*** DATA IN THIS EXERCISE ***

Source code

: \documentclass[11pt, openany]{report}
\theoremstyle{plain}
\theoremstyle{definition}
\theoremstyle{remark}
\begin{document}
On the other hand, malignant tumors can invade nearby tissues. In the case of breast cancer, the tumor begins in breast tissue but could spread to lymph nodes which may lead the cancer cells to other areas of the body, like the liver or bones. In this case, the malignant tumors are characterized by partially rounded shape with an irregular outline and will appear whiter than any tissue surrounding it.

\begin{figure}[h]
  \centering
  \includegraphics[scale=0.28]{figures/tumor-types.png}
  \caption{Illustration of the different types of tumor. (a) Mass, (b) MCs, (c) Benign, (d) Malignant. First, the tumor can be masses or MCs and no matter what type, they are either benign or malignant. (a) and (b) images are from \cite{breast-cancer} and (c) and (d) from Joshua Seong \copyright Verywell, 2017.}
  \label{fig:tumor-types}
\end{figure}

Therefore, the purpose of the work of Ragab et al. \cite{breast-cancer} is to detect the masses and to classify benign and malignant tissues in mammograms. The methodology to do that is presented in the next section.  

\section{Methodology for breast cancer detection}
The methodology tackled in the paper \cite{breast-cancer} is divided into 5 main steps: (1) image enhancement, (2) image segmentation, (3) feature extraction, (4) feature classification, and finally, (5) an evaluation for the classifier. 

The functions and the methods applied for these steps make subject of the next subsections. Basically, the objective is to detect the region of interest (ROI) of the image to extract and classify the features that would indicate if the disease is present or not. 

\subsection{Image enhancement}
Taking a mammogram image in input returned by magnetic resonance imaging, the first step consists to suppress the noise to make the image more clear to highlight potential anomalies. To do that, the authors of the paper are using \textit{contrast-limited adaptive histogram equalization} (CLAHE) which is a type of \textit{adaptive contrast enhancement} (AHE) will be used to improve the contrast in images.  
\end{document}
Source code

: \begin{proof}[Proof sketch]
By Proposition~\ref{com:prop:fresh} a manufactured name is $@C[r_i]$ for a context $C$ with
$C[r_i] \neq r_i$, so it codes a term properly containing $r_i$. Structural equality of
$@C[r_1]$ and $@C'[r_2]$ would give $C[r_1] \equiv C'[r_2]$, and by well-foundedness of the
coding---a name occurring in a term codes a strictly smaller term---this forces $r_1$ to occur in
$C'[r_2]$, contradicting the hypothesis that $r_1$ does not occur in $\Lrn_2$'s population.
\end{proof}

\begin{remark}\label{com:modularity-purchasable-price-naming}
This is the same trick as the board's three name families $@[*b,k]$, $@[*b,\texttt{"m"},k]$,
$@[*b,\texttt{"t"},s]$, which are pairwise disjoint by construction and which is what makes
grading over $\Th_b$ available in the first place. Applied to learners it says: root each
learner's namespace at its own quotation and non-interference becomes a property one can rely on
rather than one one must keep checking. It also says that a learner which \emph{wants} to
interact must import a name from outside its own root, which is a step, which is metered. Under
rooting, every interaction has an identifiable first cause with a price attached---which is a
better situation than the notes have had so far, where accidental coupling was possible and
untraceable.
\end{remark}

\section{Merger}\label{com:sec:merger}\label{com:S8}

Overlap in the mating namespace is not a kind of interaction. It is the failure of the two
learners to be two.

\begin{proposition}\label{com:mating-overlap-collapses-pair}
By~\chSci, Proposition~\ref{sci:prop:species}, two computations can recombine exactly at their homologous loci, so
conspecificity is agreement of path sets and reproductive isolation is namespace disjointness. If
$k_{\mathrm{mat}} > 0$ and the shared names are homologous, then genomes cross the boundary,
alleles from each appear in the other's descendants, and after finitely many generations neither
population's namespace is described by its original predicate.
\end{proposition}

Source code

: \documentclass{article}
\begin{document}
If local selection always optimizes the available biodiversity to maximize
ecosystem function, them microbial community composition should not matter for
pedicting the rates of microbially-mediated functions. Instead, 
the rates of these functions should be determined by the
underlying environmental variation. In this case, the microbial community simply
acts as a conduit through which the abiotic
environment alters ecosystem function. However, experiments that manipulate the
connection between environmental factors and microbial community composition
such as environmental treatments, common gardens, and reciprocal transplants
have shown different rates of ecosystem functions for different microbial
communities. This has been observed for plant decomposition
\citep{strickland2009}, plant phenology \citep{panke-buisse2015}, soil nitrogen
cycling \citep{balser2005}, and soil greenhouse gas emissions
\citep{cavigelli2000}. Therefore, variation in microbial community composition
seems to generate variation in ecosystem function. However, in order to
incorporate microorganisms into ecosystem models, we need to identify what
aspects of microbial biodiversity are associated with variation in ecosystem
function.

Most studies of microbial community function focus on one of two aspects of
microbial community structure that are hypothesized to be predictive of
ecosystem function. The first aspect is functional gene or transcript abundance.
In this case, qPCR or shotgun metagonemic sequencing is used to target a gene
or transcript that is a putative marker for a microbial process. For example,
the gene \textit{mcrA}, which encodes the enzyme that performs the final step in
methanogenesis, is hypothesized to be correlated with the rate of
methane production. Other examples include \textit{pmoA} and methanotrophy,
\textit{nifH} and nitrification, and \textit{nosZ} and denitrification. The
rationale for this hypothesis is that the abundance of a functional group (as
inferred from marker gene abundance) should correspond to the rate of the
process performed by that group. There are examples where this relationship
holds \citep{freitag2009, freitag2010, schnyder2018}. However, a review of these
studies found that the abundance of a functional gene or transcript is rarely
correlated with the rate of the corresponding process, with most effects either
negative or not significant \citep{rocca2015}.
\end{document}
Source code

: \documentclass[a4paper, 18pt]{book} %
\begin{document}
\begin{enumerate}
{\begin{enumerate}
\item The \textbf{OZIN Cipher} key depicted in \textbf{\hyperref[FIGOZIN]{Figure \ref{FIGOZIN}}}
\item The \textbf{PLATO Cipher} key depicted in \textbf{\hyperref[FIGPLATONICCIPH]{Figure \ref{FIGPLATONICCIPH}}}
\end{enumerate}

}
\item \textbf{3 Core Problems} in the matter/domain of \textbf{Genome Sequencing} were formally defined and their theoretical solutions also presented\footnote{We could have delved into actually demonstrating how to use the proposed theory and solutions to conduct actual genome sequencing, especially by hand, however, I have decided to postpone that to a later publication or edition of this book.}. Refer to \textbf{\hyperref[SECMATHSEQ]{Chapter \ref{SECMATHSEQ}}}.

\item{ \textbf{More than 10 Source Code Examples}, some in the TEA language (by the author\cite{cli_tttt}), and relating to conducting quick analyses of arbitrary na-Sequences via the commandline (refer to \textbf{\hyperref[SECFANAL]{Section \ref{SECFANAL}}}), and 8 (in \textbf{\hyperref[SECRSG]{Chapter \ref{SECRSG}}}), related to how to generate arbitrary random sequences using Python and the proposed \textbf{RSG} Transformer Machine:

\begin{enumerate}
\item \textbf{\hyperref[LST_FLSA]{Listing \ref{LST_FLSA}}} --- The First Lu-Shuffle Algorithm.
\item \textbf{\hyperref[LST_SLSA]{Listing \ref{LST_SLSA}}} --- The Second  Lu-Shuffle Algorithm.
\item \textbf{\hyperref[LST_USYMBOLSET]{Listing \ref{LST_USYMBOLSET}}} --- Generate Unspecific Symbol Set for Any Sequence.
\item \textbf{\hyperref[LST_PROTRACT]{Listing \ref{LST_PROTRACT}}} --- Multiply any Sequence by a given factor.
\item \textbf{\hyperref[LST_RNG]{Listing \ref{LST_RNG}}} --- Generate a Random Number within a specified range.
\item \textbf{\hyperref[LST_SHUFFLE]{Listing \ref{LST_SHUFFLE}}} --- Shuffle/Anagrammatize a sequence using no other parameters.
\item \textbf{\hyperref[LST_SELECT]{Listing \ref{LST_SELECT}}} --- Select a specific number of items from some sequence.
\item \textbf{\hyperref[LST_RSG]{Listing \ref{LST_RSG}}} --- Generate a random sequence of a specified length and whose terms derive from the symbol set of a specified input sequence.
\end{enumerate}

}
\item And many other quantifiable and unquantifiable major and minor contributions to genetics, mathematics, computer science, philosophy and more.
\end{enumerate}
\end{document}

***

**YOUR GOAL:** Among the entries above, say how many lines hold the word "their". No other words belong in the answer.

**RESPONSE TO THIS TASK:** 2